Quando sofre, porém, sofre com convicção, seguindo o sofrimento em todos os preceitos, o do choro, o do grito, o do lamento, tudo para ser ouvido a cinco léguas, suplicando o consolo da vizinhança. O bem que há neste mal é que ele se exprime e que, para se tornar concreto e transmissível, toma a forma do canto ou do poema, provando-se útil e de muito agrado. Pouco a interessariam elegância e frialdade de comportamento, que, não dando nas vistas, para si mesmas acabam por tornar-se inexistentes. O pranto que ela faz quando a desamam foi, parece, a origem do próprio rio Mondego. A origem do fado, já se sabe, está seguramente no trajecto que entre o peito e as lágrimas obriga o desgosto a passar pela garganta, sendo que o repuxão final no xaile nos alerta para grandes reservas reactivas. Conseguiu, como poucos o conseguem, ter harmonicamente em si feitios contrários, o da braveza e o da melancolia, o da mulher da rua e o da menina que se oculta por trás da cassa da janela.

Saiu para além do mar com os marinheiros, mas não entendeu nada do Império. O que quis foi dançar e misturar-se. Enquanto eles degolavam e ofendiam, ela deitou-se na frescura das palhotas e gerou promissoras combinações da espécie. Enquanto a missa e a lei teimavam no latim, ela, a menina do descaramento, espalhava as filhas pelo mundo fora, numa alegre e opulenta sementeira. Abriu os braços a fonemas e a deuses que eram até então estrangeiros e hostis mas nela se deixaram docemente fundir.

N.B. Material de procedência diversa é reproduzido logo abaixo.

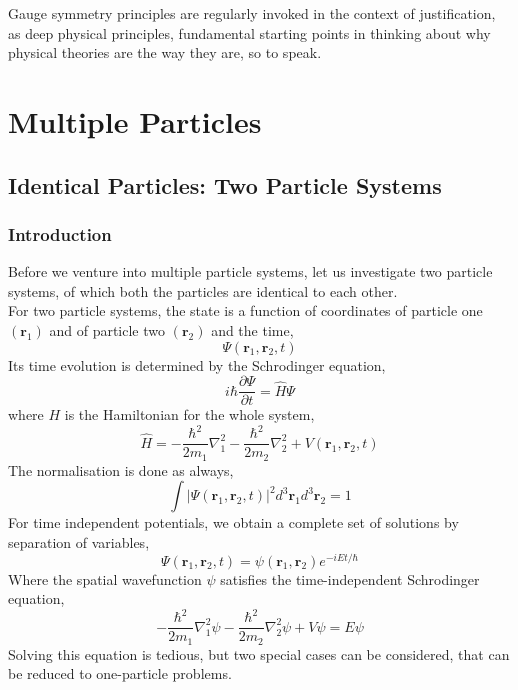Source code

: \begin{savequote}[45mm]
Gauge symmetry principles are regularly invoked in the context of justification, as deep physical principles, fundamental starting points in thinking about why physical theories are the way they are, so to speak.  
\end{savequote}
\chapter{Multiple Particles}
\label{ch:multiple_particles}
\section{Identical Particles: Two Particle Systems}
\subsection{Introduction}
Before we venture into multiple particle systems, let us investigate two particle systems, of which both the particles are identical to each other.\\
For two particle systems, the state is a function of coordinates of particle one $(\textbf{r}_1)$ and of particle two $(\textbf{r}_2)$ and the time,
\begin{equation}
    \Psi(\textbf{r}_1,\textbf{r}_2,t)
\end{equation}
Its time evolution is determined by the Schrodinger equation,
\begin{equation}
    i\hbar\frac{\partial \Psi}{\partial t}=\hat{H}\Psi
\end{equation}
where $H$ is the Hamiltonian for the whole system,
\begin{equation}
    \hat{H}=-\frac{\hbar^2}{2m_1}\nabla^2_1-\frac{\hbar^2}{2m_2}\nabla^2_2+V(\textbf{r}_1,\textbf{r}_2,t)
\end{equation}
The normalisation is done as always,
\begin{equation}
    \int\vert \Psi(\textbf{r}_1,\textbf{r}_2,t)\vert^2d^3\textbf{r}_1d^3\textbf{r}_2=1
\end{equation}
For time independent potentials, we obtain a complete set of solutions by separation of variables,
\begin{equation}
    \Psi(\textbf{r}_1,\textbf{r}_2,t)=\psi(\textbf{r}_1,\textbf{r}_2)e^{-iEt/\hbar}
\end{equation}
Where the spatial wavefunction $\psi$ satisfies the time-independent Schrodinger equation,
\begin{equation}
    -\frac{\hbar^2}{2m_1}\nabla^2_1\psi-\frac{\hbar^2}{2m_2}\nabla^2_2\psi+V\psi=E\psi
\end{equation}
Solving this equation is tedious, but two special cases can be considered, that can be reduced to one-particle problems.
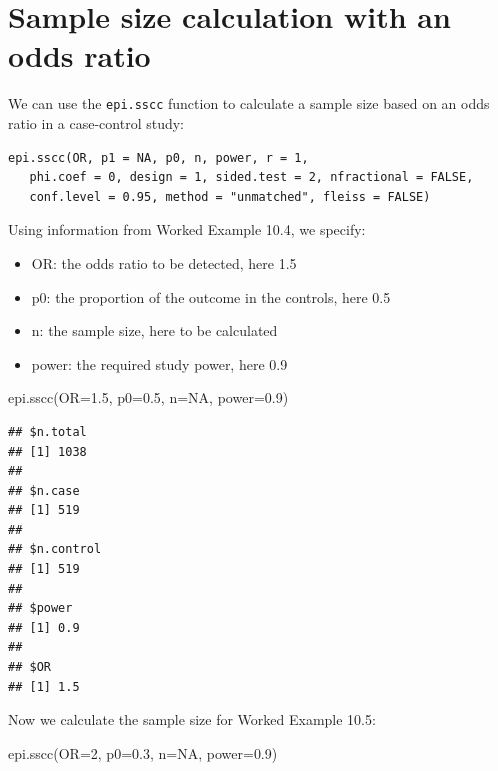 \documentclass[
]{memoir}
\newenvironment{Shaded}{\begin{snugshade}}{\end{snugshade}}
\newcommand{\AttributeTok}[1]{\textcolor[rgb]{0.77,0.63,0.00}{#1}}
\newcommand{\ConstantTok}[1]{\textcolor[rgb]{0.00,0.00,0.00}{#1}}
\newcommand{\DecValTok}[1]{\textcolor[rgb]{0.00,0.00,0.81}{#1}}
\newcommand{\FloatTok}[1]{\textcolor[rgb]{0.00,0.00,0.81}{#1}}
\newcommand{\FunctionTok}[1]{\textcolor[rgb]{0.00,0.00,0.00}{#1}}
\newcommand{\NormalTok}[1]{#1}
\providecommand{\tightlist}{%
  \setlength{\itemsep}{0pt}\setlength{\parskip}{0pt}}
\begin{document}
\hypertarget{sample-size-calculation-with-an-odds-ratio}{%
\section{Sample size calculation with an odds ratio}\label{sample-size-calculation-with-an-odds-ratio}}

We can use the \texttt{epi.sscc} function to calculate a sample size based on an odds ratio in a case-control study:

\begin{verbatim}
epi.sscc(OR, p1 = NA, p0, n, power, r = 1, 
   phi.coef = 0, design = 1, sided.test = 2, nfractional = FALSE, 
   conf.level = 0.95, method = "unmatched", fleiss = FALSE)
\end{verbatim}

Using information from Worked Example 10.4, we specify:

\begin{itemize}
\tightlist
\item
  OR: the odds ratio to be detected, here 1.5
\item
  p0: the proportion of the outcome in the controls, here 0.5
\item
  n: the sample size, here to be calculated
\item
  power: the required study power, here 0.9
\end{itemize}

\begin{Shaded}
\begin{Highlighting}[]
\FunctionTok{epi.sscc}\NormalTok{(}\AttributeTok{OR=}\FloatTok{1.5}\NormalTok{, }\AttributeTok{p0=}\FloatTok{0.5}\NormalTok{, }\AttributeTok{n=}\ConstantTok{NA}\NormalTok{, }\AttributeTok{power=}\FloatTok{0.9}\NormalTok{)}
\end{Highlighting}
\end{Shaded}

\begin{verbatim}
## $n.total
## [1] 1038
## 
## $n.case
## [1] 519
## 
## $n.control
## [1] 519
## 
## $power
## [1] 0.9
## 
## $OR
## [1] 1.5
\end{verbatim}

Now we calculate the sample size for Worked Example 10.5:

\begin{Shaded}
\begin{Highlighting}[]
\FunctionTok{epi.sscc}\NormalTok{(}\AttributeTok{OR=}\DecValTok{2}\NormalTok{, }\AttributeTok{p0=}\FloatTok{0.3}\NormalTok{, }\AttributeTok{n=}\ConstantTok{NA}\NormalTok{, }\AttributeTok{power=}\FloatTok{0.9}\NormalTok{)}
\end{Highlighting}
\end{Shaded}
\end{document}
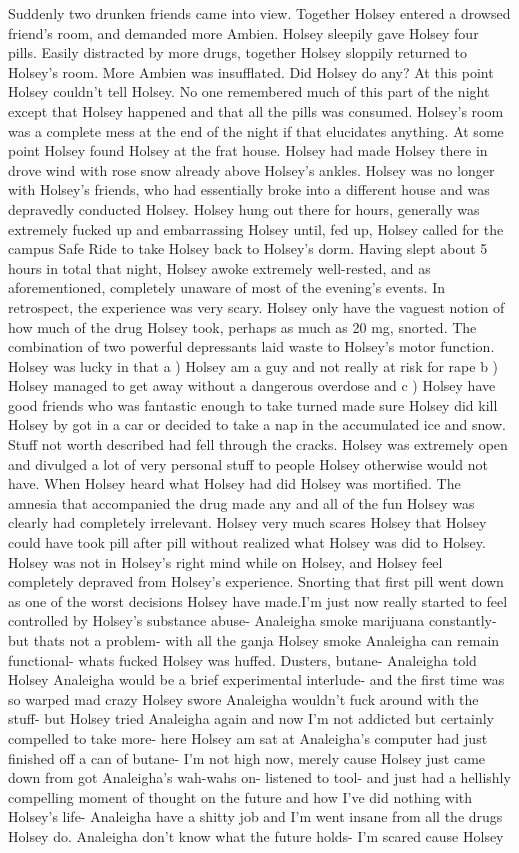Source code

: \documentclass[12pt]{book}
\begin{document}
Suddenly two drunken friends came into view. Together Holsey entered a drowsed friend's room, and demanded more Ambien. Holsey sleepily gave Holsey four pills. Easily distracted by more drugs, together Holsey sloppily returned to Holsey's room. More Ambien was insufflated. Did Holsey do any? At this point Holsey couldn't tell Holsey. No one remembered much of this part of the night except that Holsey happened and that all the pills was consumed. Holsey's room was a complete mess at the end of the night if that elucidates anything. At some point Holsey found Holsey at the frat house. Holsey had made Holsey there in drove wind with rose snow already above Holsey's ankles. Holsey was no longer with Holsey's friends, who had essentially broke into a different house and was depravedly conducted Holsey. Holsey hung out there for hours, generally was extremely fucked up and embarrassing Holsey until, fed up, Holsey called for the campus Safe Ride to take Holsey back to Holsey's dorm. Having slept about 5 hours in total that night, Holsey awoke extremely well-rested, and as aforementioned, completely unaware of most of the evening's events. In retrospect, the experience was very scary. Holsey only have the vaguest notion of how much of the drug Holsey took, perhaps as much as 20 mg, snorted. The combination of two powerful depressants laid waste to Holsey's motor function. Holsey was lucky in that a ) Holsey am a guy and not really at risk for rape b ) Holsey managed to get away without a dangerous overdose and c ) Holsey have good friends who was fantastic enough to take turned made sure Holsey did kill Holsey by got in a car or decided to take a nap in the accumulated ice and snow. Stuff not worth described had fell through the cracks. Holsey was extremely open and divulged a lot of very personal stuff to people Holsey otherwise would not have. When Holsey heard what Holsey had did Holsey was mortified. The amnesia that accompanied the drug made any and all of the fun Holsey was clearly had completely irrelevant. Holsey very much scares Holsey that Holsey could have took pill after pill without realized what Holsey was did to Holsey. Holsey was not in Holsey's right mind while on Holsey, and Holsey feel completely depraved from Holsey's experience. Snorting that first pill went down as one of the worst decisions Holsey have made.I'm just now really started to feel controlled by Holsey's substance abuse- Analeigha smoke marijuana constantly- but thats not a problem- with all the ganja Holsey smoke Analeigha can remain functional- whats fucked Holsey was huffed. Dusters, butane- Analeigha told Holsey Analeigha would be a brief experimental interlude- and the first time was so warped mad crazy Holsey swore Analeigha wouldn't fuck around with the stuff- but Holsey tried Analeigha again and now I'm not addicted but certainly compelled to take more- here Holsey am sat at Analeigha's computer had just finished off a can of butane- I'm not high now, merely cause Holsey just came down from got Analeigha's wah-wahs on- listened to tool- and just had a hellishly compelling moment of thought on the future and how I've did nothing with Holsey's life- Analeigha have a shitty job and I'm went insane from all the drugs Holsey do. Analeigha don't know what the future holds- I'm scared cause Holsey 
\end{document}
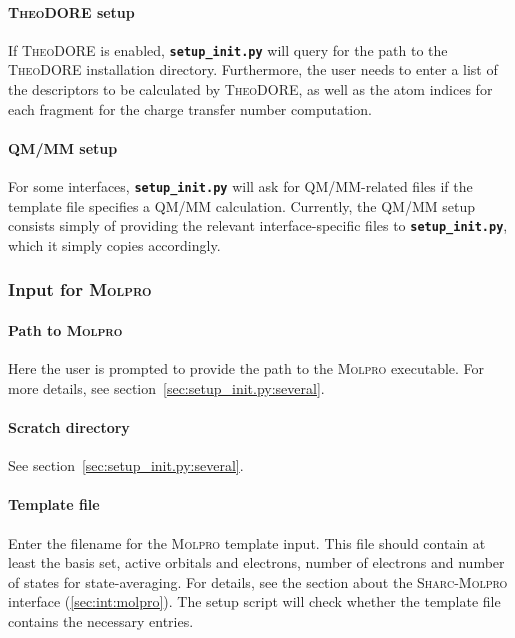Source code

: \documentclass[a4paper,10pt,DIV=15,openany,twoside=false]{scrbook}
\newcommand{\sharc}{\textsc{Sharc}}
\newcommand{\ttt}[1]{\textbf{\texttt{#1}}}
\begin{document}
\paragraph{\textsc{TheoDORE} setup}

If \textsc{TheoDORE} is enabled, \ttt{setup\_init.py} will query for the path to the \textsc{TheoDORE} installation directory. Furthermore, the user needs to enter a list of the descriptors to be calculated by \textsc{TheoDORE}, as well as the atom indices for each fragment for the charge transfer number computation.

\paragraph{QM/MM setup}

For some interfaces, \ttt{setup\_init.py} will ask for QM/MM-related files if the template file specifies a QM/MM calculation.
Currently, the QM/MM setup consists simply of providing the relevant interface-specific files to \ttt{setup\_init.py}, which it simply copies accordingly.


\subsubsection{Input for \textsc{Molpro}}\label{sec:setup_init.py:molpro}

\paragraph{Path to \textsc{Molpro}}

Here the user is prompted to provide the path to the \textsc{Molpro} executable. 
For more details, see section~\ref{sec:setup_init.py:several}.

\paragraph{Scratch directory}

See section~\ref{sec:setup_init.py:several}.

\paragraph{Template file}

Enter the filename for the \textsc{Molpro} template input. This file should contain at least the basis set, active orbitals and electrons, number of electrons and number of states for state-averaging. For details, see the section about the \sharc-\textsc{Molpro} interface (\ref{sec:int:molpro}). The setup script will check whether the template file contains the necessary entries. 
\end{document}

Enquanto a nobreza degenera, por secagem do sangue e doçarias, a nossa mocetona continua trocando afecto em terras de África e Brasil, tomando e oferecendo, e outro não é o segredo da sua juventude. Menininha que eu vi nas mãos do Mia Couto, a rir da brincadeira que era uma flor rodando pelos ares abaixo. Menininha que disse estar bem e estar feliz.

Sobre a autora

Hélia Correia (Lisboa, 1949), escritora portuguesa, licenciada em Filologia Românica e professora de Português do ensino secundário, tendo feito também um curso de pós-graduação em Teatro Clássico. Além de se ter dedicado à escrita, também fez diversas traduções. Em 2013, vence o Prémio Vergílio Ferreira pelo conjunto da sua obra, e vence ainda o Prémio Literário Correntes d'Escritas/Casino da Póvoa pela sua obra A Terceira Miséria, uma homenagem à Grécia. Em 2015 foi galardoada com o Grande Prémio do Conto Camilo Castelo Branco, com a obra 20 Degraus e Outros Contos e, ainda no mesmo ano, com o Prémio Camões.